- **Exercise material**:
- - -

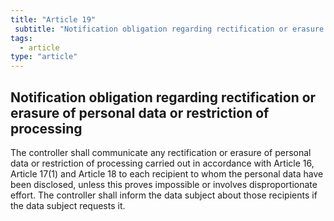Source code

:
 ```yaml
---
title: "Article 19"
 subtitle: "Notification obligation regarding rectification or erasure of personal data or restriction of processing"
tags:
  - article
type: "article"
---
```

## Notification obligation regarding rectification or erasure of personal data or restriction of processing

The controller shall communicate any rectification or erasure of personal data or restriction of processing carried out in accordance with Article 16, Article 17(1) and Article 18 to each recipient to whom the personal data have been disclosed, unless this proves impossible or involves disproportionate effort. The controller shall inform the data subject about those recipients if the data subject requests it.
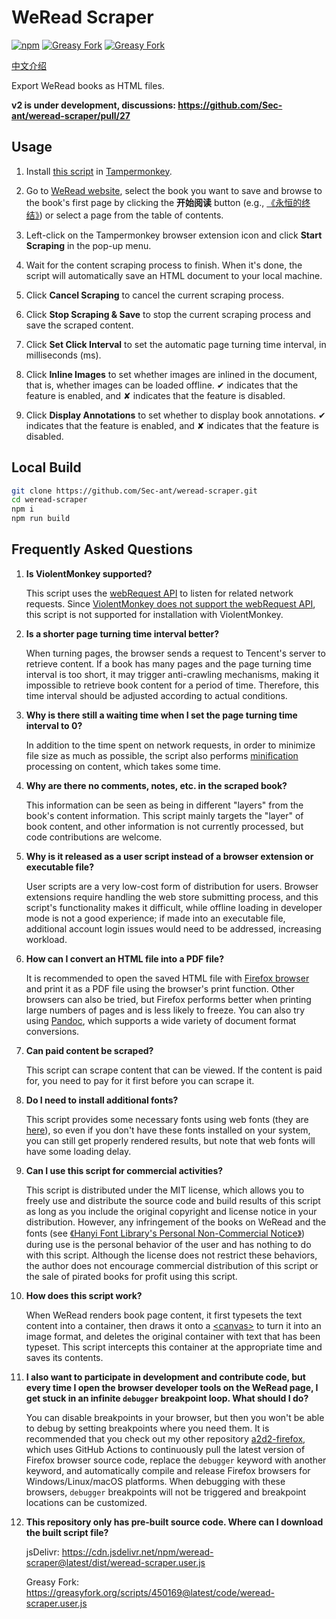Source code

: # WeRead Scraper

[![npm](https://img.shields.io/npm/v/weread-scraper)](https://www.npmjs.com/package/weread-scraper/v/latest)
[![Greasy Fork](https://img.shields.io/greasyfork/v/450169)](https://greasyfork.org/scripts/450169@latest)
[![Greasy Fork](https://img.shields.io/greasyfork/dt/450169)](https://greasyfork.org/scripts/450169@latest)

[中文介绍](README.md)

Export WeRead books as HTML files.

**v2 is under development, discussions: https://github.com/Sec-ant/weread-scraper/pull/27**

## Usage

1. Install [this script](https://greasyfork.org/scripts/450169@latest) in [Tampermonkey](https://tampermonkey.net/).

2. Go to [WeRead website](https://weread.qq.com/), select the book you want to save and browse to the book's first page by clicking the **开始阅读** button (e.g., [《永恒的终结》](https://weread.qq.com/web/reader/f6432a905b73c0f64797a8d)) or select a page from the table of contents.

3. Left-click on the Tampermonkey browser extension icon and click **Start Scraping** in the pop-up menu.

4. Wait for the content scraping process to finish. When it's done, the script will automatically save an HTML document to your local machine.

5. Click **Cancel Scraping** to cancel the current scraping process.

6. Click **Stop Scraping & Save** to stop the current scraping process and save the scraped content.

7. Click **Set Click Interval** to set the automatic page turning time interval, in milliseconds (ms).

8. Click **Inline Images** to set whether images are inlined in the document, that is, whether images can be loaded offline. ✔ indicates that the feature is enabled, and ✘ indicates that the feature is disabled.

9. Click **Display Annotations** to set whether to display book annotations. ✔ indicates that the feature is enabled, and ✘ indicates that the feature is disabled.

## Local Build

```bash
git clone https://github.com/Sec-ant/weread-scraper.git
cd weread-scraper
npm i
npm run build
```

## Frequently Asked Questions

1. **Is ViolentMonkey supported?**

    This script uses the [webRequest API](https://developer.mozilla.org/docs/Mozilla/Add-ons/WebExtensions/API/webRequest) to listen for related network requests. Since [ViolentMonkey does not support the webRequest API](https://github.com/violentmonkey/violentmonkey/issues/583), this script is not supported for installation with ViolentMonkey.

2. **Is a shorter page turning time interval better?**

    When turning pages, the browser sends a request to Tencent's server to retrieve content. If a book has many pages and the page turning time interval is too short, it may trigger anti-crawling mechanisms, making it impossible to retrieve book content for a period of time. Therefore, this time interval should be adjusted according to actual conditions.

3. **Why is there still a waiting time when I set the page turning time interval to 0?**

    In addition to the time spent on network requests, in order to minimize file size as much as possible, the script also performs [minification](<https://en.wikipedia.org/wiki/Minification_(programming)>) processing on content, which takes some time.

4. **Why are there no comments, notes, etc. in the scraped book?**

    This information can be seen as being in different "layers" from the book's content information. This script mainly targets the "layer" of book content, and other information is not currently processed, but code contributions are welcome.

5. **Why is it released as a user script instead of a browser extension or executable file?**

    User scripts are a very low-cost form of distribution for users. Browser extensions require handling the web store submitting process, and this script's functionality makes it difficult, while offline loading in developer mode is not a good experience; if made into an executable file, additional account login issues would need to be addressed, increasing workload.

6. **How can I convert an HTML file into a PDF file?**

    It is recommended to open the saved HTML file with [Firefox browser](http://www.firefox.com/) and print it as a PDF file using the browser's print function. Other browsers can also be tried, but Firefox performs better when printing large numbers of pages and is less likely to freeze. You can also try using [Pandoc](https://pandoc.org/), which supports a wide variety of document format conversions.

7. **Can paid content be scraped?**

    This script can scrape content that can be viewed. If the content is paid for, you need to pay for it first before you can scrape it.

8. **Do I need to install additional fonts?**

    This script provides some necessary fonts using web fonts (they are [here](https://github.com/Sec-ant/weread-scraper/tree/main/public/fonts)), so even if you don't have these fonts installed on your system, you can still get properly rendered results, but note that web fonts will have some loading delay.

9. **Can I use this script for commercial activities?**

    This script is distributed under the MIT license, which allows you to freely use and distribute the source code and build results of this script as long as you include the original copyright and license notice in your distribution. However, any infringement of the books on WeRead and the fonts (see [《Hanyi Font Library's Personal Non-Commercial Notice》](https://www.hanyi.com.cn/faq-doc-1)) during use is the personal behavior of the user and has nothing to do with this script. Although the license does not restrict these behaviors, the author does not encourage commercial distribution of this script or the sale of pirated books for profit using this script.

10. **How does this script work?**

    When WeRead renders book page content, it first typesets the text content into a container, then draws it onto a [\<canvas\>](https://developer.mozilla.org/docs/Web/HTML/Element/canvas) to turn it into an image format, and deletes the original container with text that has been typeset. This script intercepts this container at the appropriate time and saves its contents.

11. **I also want to participate in development and contribute code, but every time I open the browser developer tools on the WeRead page, I get stuck in an infinite `debugger` breakpoint loop. What should I do?**

    You can disable breakpoints in your browser, but then you won't be able to debug by setting breakpoints where you need them. It is recommended that you check out my other repository [a2d2-firefox](https://github.com/Sec-ant/a2d2-firefox), which uses GitHub Actions to continuously pull the latest version of Firefox browser source code, replace the `debugger` keyword with another keyword, and automatically compile and release Firefox browsers for Windows/Linux/macOS platforms. When debugging with these browsers, `debugger` breakpoints will not be triggered and breakpoint locations can be customized.

12. **This repository only has pre-built source code. Where can I download the built script file?**

    jsDelivr: https://cdn.jsdelivr.net/npm/weread-scraper@latest/dist/weread-scraper.user.js

    Greasy Fork: https://greasyfork.org/scripts/450169@latest/code/weread-scraper.user.js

- - -

- **What you need to do**: Exclude images and repeat all entries exactly.

- **Task result**:
Source code

:
 ```yaml
---
title: "Article 19"
 subtitle: "Notification obligation regarding rectification or erasure of personal data or restriction of processing"
tags:
  - article
type: "article"
---
```

## Notification obligation regarding rectification or erasure of personal data or restriction of processing

The controller shall communicate any rectification or erasure of personal data or restriction of processing carried out in accordance with Article 16, Article 17(1) and Article 18 to each recipient to whom the personal data have been disclosed, unless this proves impossible or involves disproportionate effort. The controller shall inform the data subject about those recipients if the data subject requests it.
Source code

: # WeRead Scraper

[![npm](https://img.shields.io/npm/v/weread-scraper)](https://www.npmjs.com/package/weread-scraper/v/latest)
[![Greasy Fork](https://img.shields.io/greasyfork/v/450169)](https://greasyfork.org/scripts/450169@latest)
[![Greasy Fork](https://img.shields.io/greasyfork/dt/450169)](https://greasyfork.org/scripts/450169@latest)

[中文介绍](README.md)

Export WeRead books as HTML files.

**v2 is under development, discussions: https://github.com/Sec-ant/weread-scraper/pull/27**

## Usage

1. Install [this script](https://greasyfork.org/scripts/450169@latest) in [Tampermonkey](https://tampermonkey.net/).

2. Go to [WeRead website](https://weread.qq.com/), select the book you want to save and browse to the book's first page by clicking the **开始阅读** button (e.g., [《永恒的终结》](https://weread.qq.com/web/reader/f6432a905b73c0f64797a8d)) or select a page from the table of contents.

3. Left-click on the Tampermonkey browser extension icon and click **Start Scraping** in the pop-up menu.

4. Wait for the content scraping process to finish. When it's done, the script will automatically save an HTML document to your local machine.

5. Click **Cancel Scraping** to cancel the current scraping process.

6. Click **Stop Scraping & Save** to stop the current scraping process and save the scraped content.

7. Click **Set Click Interval** to set the automatic page turning time interval, in milliseconds (ms).

8. Click **Inline Images** to set whether images are inlined in the document, that is, whether images can be loaded offline. ✔ indicates that the feature is enabled, and ✘ indicates that the feature is disabled.

9. Click **Display Annotations** to set whether to display book annotations. ✔ indicates that the feature is enabled, and ✘ indicates that the feature is disabled.

## Local Build

```bash
git clone https://github.com/Sec-ant/weread-scraper.git
cd weread-scraper
npm i
npm run build
```

## Frequently Asked Questions

1. **Is ViolentMonkey supported?**

    This script uses the [webRequest API](https://developer.mozilla.org/docs/Mozilla/Add-ons/WebExtensions/API/webRequest) to listen for related network requests. Since [ViolentMonkey does not support the webRequest API](https://github.com/violentmonkey/violentmonkey/issues/583), this script is not supported for installation with ViolentMonkey.

2. **Is a shorter page turning time interval better?**

    When turning pages, the browser sends a request to Tencent's server to retrieve content. If a book has many pages and the page turning time interval is too short, it may trigger anti-crawling mechanisms, making it impossible to retrieve book content for a period of time. Therefore, this time interval should be adjusted according to actual conditions.

3. **Why is there still a waiting time when I set the page turning time interval to 0?**

    In addition to the time spent on network requests, in order to minimize file size as much as possible, the script also performs [minification](<https://en.wikipedia.org/wiki/Minification_(programming)>) processing on content, which takes some time.

4. **Why are there no comments, notes, etc. in the scraped book?**

    This information can be seen as being in different "layers" from the book's content information. This script mainly targets the "layer" of book content, and other information is not currently processed, but code contributions are welcome.

5. **Why is it released as a user script instead of a browser extension or executable file?**

    User scripts are a very low-cost form of distribution for users. Browser extensions require handling the web store submitting process, and this script's functionality makes it difficult, while offline loading in developer mode is not a good experience; if made into an executable file, additional account login issues would need to be addressed, increasing workload.

6. **How can I convert an HTML file into a PDF file?**

    It is recommended to open the saved HTML file with [Firefox browser](http://www.firefox.com/) and print it as a PDF file using the browser's print function. Other browsers can also be tried, but Firefox performs better when printing large numbers of pages and is less likely to freeze. You can also try using [Pandoc](https://pandoc.org/), which supports a wide variety of document format conversions.

7. **Can paid content be scraped?**

    This script can scrape content that can be viewed. If the content is paid for, you need to pay for it first before you can scrape it.

8. **Do I need to install additional fonts?**

    This script provides some necessary fonts using web fonts (they are [here](https://github.com/Sec-ant/weread-scraper/tree/main/public/fonts)), so even if you don't have these fonts installed on your system, you can still get properly rendered results, but note that web fonts will have some loading delay.

9. **Can I use this script for commercial activities?**

    This script is distributed under the MIT license, which allows you to freely use and distribute the source code and build results of this script as long as you include the original copyright and license notice in your distribution. However, any infringement of the books on WeRead and the fonts (see [《Hanyi Font Library's Personal Non-Commercial Notice》](https://www.hanyi.com.cn/faq-doc-1)) during use is the personal behavior of the user and has nothing to do with this script. Although the license does not restrict these behaviors, the author does not encourage commercial distribution of this script or the sale of pirated books for profit using this script.

10. **How does this script work?**

    When WeRead renders book page content, it first typesets the text content into a container, then draws it onto a [\<canvas\>](https://developer.mozilla.org/docs/Web/HTML/Element/canvas) to turn it into an image format, and deletes the original container with text that has been typeset. This script intercepts this container at the appropriate time and saves its contents.

11. **I also want to participate in development and contribute code, but every time I open the browser developer tools on the WeRead page, I get stuck in an infinite `debugger` breakpoint loop. What should I do?**

    You can disable breakpoints in your browser, but then you won't be able to debug by setting breakpoints where you need them. It is recommended that you check out my other repository [a2d2-firefox](https://github.com/Sec-ant/a2d2-firefox), which uses GitHub Actions to continuously pull the latest version of Firefox browser source code, replace the `debugger` keyword with another keyword, and automatically compile and release Firefox browsers for Windows/Linux/macOS platforms. When debugging with these browsers, `debugger` breakpoints will not be triggered and breakpoint locations can be customized.

12. **This repository only has pre-built source code. Where can I download the built script file?**

    jsDelivr: https://cdn.jsdelivr.net/npm/weread-scraper@latest/dist/weread-scraper.user.js

    Greasy Fork: https://greasyfork.org/scripts/450169@latest/code/weread-scraper.user.js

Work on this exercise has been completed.